Re: [patch 0/2 for-4.20] mm, thp: fix remote access and allocation regressions

From: David Rientjes
Date: Tue Dec 04 2018 - 17:04:17 EST


On Tue, 4 Dec 2018, Vlastimil Babka wrote:

> So, AFAIK, the situation is:
>
> - commit 5265047ac301 in 4.1 introduced __GFP_THISNODE for THP. The
> intention came a bit earlier in 4.0 commit 077fcf116c8c. (I admit acking
> both as it seemed to make sense).

Yes, both are based on the preference to fault local thp and fallback to
local pages before allocating remotely because it does not cause the
performance regression introduced by not setting __GFP_THISNODE.

> - The resulting node-reclaim-like behavior regressed Andrea's KVM
> workloads, but reverting it (only for madvised or non-default
> defrag=always THP by commit ac5b2c18911f) would regress David's
> workloads starting with 4.20 to pre-4.1 levels.
>

Almost, but the defrag=always case had the subtle difference of also
setting __GFP_NORETRY whereas MADV_HUGEPAGE did not.

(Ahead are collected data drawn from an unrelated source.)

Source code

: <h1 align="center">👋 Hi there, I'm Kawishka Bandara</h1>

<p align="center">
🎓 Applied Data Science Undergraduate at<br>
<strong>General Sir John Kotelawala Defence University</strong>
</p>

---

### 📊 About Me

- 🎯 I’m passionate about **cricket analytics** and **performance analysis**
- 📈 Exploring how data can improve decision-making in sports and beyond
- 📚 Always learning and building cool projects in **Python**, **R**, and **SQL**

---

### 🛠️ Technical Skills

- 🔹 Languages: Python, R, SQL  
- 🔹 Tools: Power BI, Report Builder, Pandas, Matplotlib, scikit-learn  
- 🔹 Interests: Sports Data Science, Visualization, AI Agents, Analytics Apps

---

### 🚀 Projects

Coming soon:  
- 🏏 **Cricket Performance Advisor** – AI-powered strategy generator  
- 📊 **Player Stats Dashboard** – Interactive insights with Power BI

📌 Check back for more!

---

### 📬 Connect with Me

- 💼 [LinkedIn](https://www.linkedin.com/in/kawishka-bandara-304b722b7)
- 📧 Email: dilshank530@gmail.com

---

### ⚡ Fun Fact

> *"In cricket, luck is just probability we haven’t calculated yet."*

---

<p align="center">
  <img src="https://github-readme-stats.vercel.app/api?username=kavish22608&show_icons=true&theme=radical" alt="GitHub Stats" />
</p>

This was different
than the comment in __alloc_pages_slowpath() that expected thp fault
allocations to be caught by checking __GFP_NORETRY.

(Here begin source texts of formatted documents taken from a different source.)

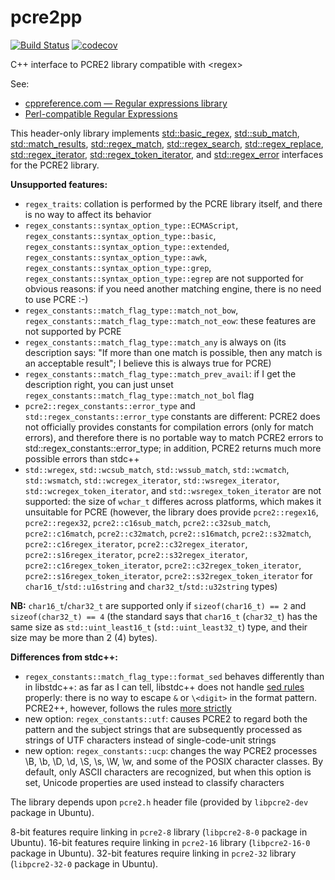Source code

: # pcre2pp

[![Build Status](https://travis-ci.org/sjinks/pcre2pp.svg?branch=master)](https://travis-ci.org/sjinks/pcre2pp)
[![codecov](https://codecov.io/gh/sjinks/pcre2pp/branch/master/graph/badge.svg)](https://codecov.io/gh/sjinks/pcre2pp)

C++ interface to PCRE2 library compatible with &lt;regex>

See:
  * [cppreference.com — Regular expressions library](http://en.cppreference.com/w/cpp/regex)
  * [Perl-compatible Regular Expressions](http://www.pcre.org/current/doc/html/)

This header-only library implements 
[std::basic_regex](http://en.cppreference.com/w/cpp/regex/basic_regex),
[std::sub_match](http://en.cppreference.com/w/cpp/regex/sub_match),
[std::match_results](http://en.cppreference.com/w/cpp/regex/match_results),
[std::regex_match](http://en.cppreference.com/w/cpp/regex/regex_match),
[std::regex_search](http://en.cppreference.com/w/cpp/regex/regex_search),
[std::regex_replace](http://en.cppreference.com/w/cpp/regex/regex_replace),
[std::regex_iterator](http://en.cppreference.com/w/cpp/regex/regex_iterator),
[std::regex_token_iterator](http://en.cppreference.com/w/cpp/regex/regex_token_iterator), and
[std::regex_error](http://en.cppreference.com/w/cpp/regex/regex_error)
interfaces for the PCRE2 library.

**Unsupported features:**
  * `regex_traits`: collation is performed by the PCRE library itself, and there is no way to affect its behavior
  * `regex_constants::syntax_option_type::ECMAScript`, `regex_constants::syntax_option_type::basic`,
  `regex_constants::syntax_option_type::extended`, `regex_constants::syntax_option_type::awk`,
  `regex_constants::syntax_option_type::grep`, `regex_constants::syntax_option_type::egrep` are not supported for
  obvious reasons: if you need another matching engine, there is no need to use PCRE :-)
  * `regex_constants::match_flag_type::match_not_bow`, `regex_constants::match_flag_type::match_not_eow`: these
  features are not supported by PCRE
  * `regex_constants::match_flag_type::match_any` is always on (its description says: "If more than one match
  is possible, then any match is an acceptable result"; I believe this is always true for PCRE)
  * `regex_constants::match_flag_type::match_prev_avail`: if I get the description right, you can just unset
  `regex_constants::match_flag_type::match_not_bol` flag
  * `pcre2::regex_constants::error_type` and `std::regex_constants::error_type` constants are different:
  PCRE2 does not officially provides constants for compilation errors (only for match errors), and therefore there is
  no portable way to match PCRE2 errors to std::regex_constants::error_type; in addition, PCRE2 returns much more
  possible errors than stdc++
  * `std::wregex`, `std::wcsub_match`, `std::wssub_match`, `std::wcmatch`, `std::wsmatch`, `std::wcregex_iterator`,
  `std::wsregex_iterator`, `std::wcregex_token_iterator`, and `std::wsregex_token_iterator` are not supported:
  the size of `wchar_t` differes across platforms, which makes it unsuitable for PCRE (however, the library does provide
  `pcre2::regex16`, `pcre2::regex32`, `pcre2::c16sub_match`, `pcre2::c32sub_match`, `pcre2::c16match`, `pcre2::c32match`,
  `pcre2::s16match`, `pcre2::s32match`, `pcre2::c16regex_iterator`, `pcre2::c32regex_iterator`, `pcre2::s16regex_iterator`,
  `pcre2::s32regex_iterator`, `pcre2::c16regex_token_iterator`, `pcre2::c32regex_token_iterator`, `pcre2::s16regex_token_iterator`,
  `pcre2::s32regex_token_iterator` for `char16_t`/`std::u16string` and `char32_t`/`std::u32string` types)
  
**NB:** `char16_t`/`char32_t` are supported only if `sizeof(char16_t) == 2` and `sizeof(char32_t) == 4` (the standard says that
`char16_t` (`char32_t`) has the same size as `std::uint_least16_t` (`std::uint_least32_t`) type, and their size may be more
than 2 (4) bytes).
  
**Differences from stdc++:**
  * `regex_constants::match_flag_type::format_sed` behaves differently than in libstdc++: as far as I can tell,
  libstdc++ does not handle [sed rules](http://pubs.opengroup.org/onlinepubs/9699919799/utilities/sed.html#tag_20_116_13_03)
  properly: there is no way to escape `&` or `\<digit>` in the format pattern. PCRE2++, however, follows the rules
  [more strictly](https://github.com/sjinks/pcre2pp/blob/master/test/match_results.cpp#L19)
  * new option: `regex_constants::utf`: causes PCRE2 to regard both the pattern and the subject strings that are
  subsequently processed as strings of UTF characters instead of single-code-unit strings
  * new option: `regex_constants::ucp`: changes the way PCRE2 processes \B, \b, \D, \d, \S, \s, \W, \w, and some of the POSIX
  character classes. By default, only ASCII characters are recognized, but when this option is set, Unicode properties are used
  instead to classify characters

The library depends upon `pcre2.h` header file (provided by `libpcre2-dev` package in Ubuntu).

8-bit features require linking in `pcre2-8` library (`libpcre2-8-0` package in Ubuntu).
16-bit features require linking in `pcre2-16` library (`libpcre2-16-0` package in Ubuntu).
32-bit features require linking in `pcre2-32` library (`libpcre2-32-0` package in Ubuntu).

> If the decision is that it's too late to revert a 4.1 regression for one
> kind of workload in 4.20 because it causes regression for another
> workload, then I guess we just revert ac5b2c18911f (patch 1) for 4.20
> and don't rush a different fix (patch 2) to 4.20. It's not a big
> difference if a 4.1 regression is fixed in 4.20 or 4.21?
>

The revert is certainly needed to prevent the regression, yes, but I
anticipate that Andrea will report back that patch 2 at least improves the
situation for the problem that he was addressing, specifically that it is
pointless to thrash any node or reclaim unnecessarily when compaction has
already failed. This is what setting __GFP_NORETRY for all thp fault
allocations fixes.

> Because there might be other unexpected consequences of patch 2 that
> testing won't be able to catch in the remaining 4.20 rc's. And I'm not
> even sure if it will fix Andrea's workloads. While it should prevent
> node-reclaim-like thrashing, it will still mean that KVM (or anyone)
> won't be able to allocate THP's remotely, even if the local node is
> exhausted of both huge and base pages.
>

Patch 2 does nothing with respect to the remote allocation policy; it
simply prevents reclaim (and potentially thrashing). Patch 1 sets
__GFP_THISNODE to prevent the remote allocation.

Note that the commit to be reverted in patch 1, if not reverted, would
cause an even more severe regression from Andrea's case if remote memory
is fragmented as well: it opens the door to thrashing both local and
remote memory instead of only local memory. I measured this as a 40%
allocation latency regression when purposefully fragmenting all nodes and
faulting without __GFP_THISNODE, and that was on Haswell; I can imagine it
would be even greater on Rome.